• [Data records]
####

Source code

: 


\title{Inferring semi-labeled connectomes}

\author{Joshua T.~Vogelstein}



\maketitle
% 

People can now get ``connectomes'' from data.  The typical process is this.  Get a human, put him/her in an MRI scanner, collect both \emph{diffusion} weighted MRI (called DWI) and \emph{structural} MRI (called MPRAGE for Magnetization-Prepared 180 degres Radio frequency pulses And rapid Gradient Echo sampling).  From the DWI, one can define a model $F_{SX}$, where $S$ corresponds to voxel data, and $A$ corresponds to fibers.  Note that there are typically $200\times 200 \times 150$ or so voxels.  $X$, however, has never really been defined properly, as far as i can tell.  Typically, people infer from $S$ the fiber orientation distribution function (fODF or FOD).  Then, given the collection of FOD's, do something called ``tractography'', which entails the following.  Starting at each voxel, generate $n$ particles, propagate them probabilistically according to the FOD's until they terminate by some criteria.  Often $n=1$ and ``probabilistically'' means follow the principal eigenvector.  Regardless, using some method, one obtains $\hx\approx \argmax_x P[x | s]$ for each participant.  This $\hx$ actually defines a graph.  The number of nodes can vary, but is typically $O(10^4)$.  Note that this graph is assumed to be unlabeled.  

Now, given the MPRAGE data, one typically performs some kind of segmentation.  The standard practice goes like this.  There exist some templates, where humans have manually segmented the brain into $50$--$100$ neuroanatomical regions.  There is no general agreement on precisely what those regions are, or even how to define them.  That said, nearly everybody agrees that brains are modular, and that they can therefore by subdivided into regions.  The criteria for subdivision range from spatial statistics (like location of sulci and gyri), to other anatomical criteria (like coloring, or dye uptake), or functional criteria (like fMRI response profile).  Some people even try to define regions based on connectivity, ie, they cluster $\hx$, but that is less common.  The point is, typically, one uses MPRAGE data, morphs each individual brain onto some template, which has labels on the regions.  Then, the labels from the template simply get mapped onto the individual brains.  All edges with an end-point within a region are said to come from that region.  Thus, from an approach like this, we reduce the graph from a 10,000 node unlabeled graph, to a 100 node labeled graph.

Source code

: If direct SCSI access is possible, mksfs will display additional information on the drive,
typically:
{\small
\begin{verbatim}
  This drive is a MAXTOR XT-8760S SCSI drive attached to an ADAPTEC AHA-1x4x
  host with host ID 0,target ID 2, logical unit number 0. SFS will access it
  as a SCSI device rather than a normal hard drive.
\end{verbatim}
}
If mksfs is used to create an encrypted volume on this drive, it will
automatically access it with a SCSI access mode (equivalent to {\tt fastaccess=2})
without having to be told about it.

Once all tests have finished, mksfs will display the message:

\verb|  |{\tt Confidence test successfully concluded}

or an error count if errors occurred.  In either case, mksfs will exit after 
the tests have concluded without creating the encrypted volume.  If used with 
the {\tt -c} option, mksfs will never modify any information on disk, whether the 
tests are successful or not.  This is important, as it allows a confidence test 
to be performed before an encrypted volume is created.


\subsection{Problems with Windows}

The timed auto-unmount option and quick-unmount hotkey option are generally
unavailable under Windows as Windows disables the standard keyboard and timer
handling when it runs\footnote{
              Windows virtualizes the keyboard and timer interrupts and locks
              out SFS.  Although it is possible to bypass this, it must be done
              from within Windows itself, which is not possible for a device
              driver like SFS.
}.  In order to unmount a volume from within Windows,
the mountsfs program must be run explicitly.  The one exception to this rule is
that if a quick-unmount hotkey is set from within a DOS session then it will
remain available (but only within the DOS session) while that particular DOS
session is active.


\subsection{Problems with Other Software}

####

• [Task brief] Tally up the lines holding the word "access" in the data above, and answer with that figure only.

• [Reply] 3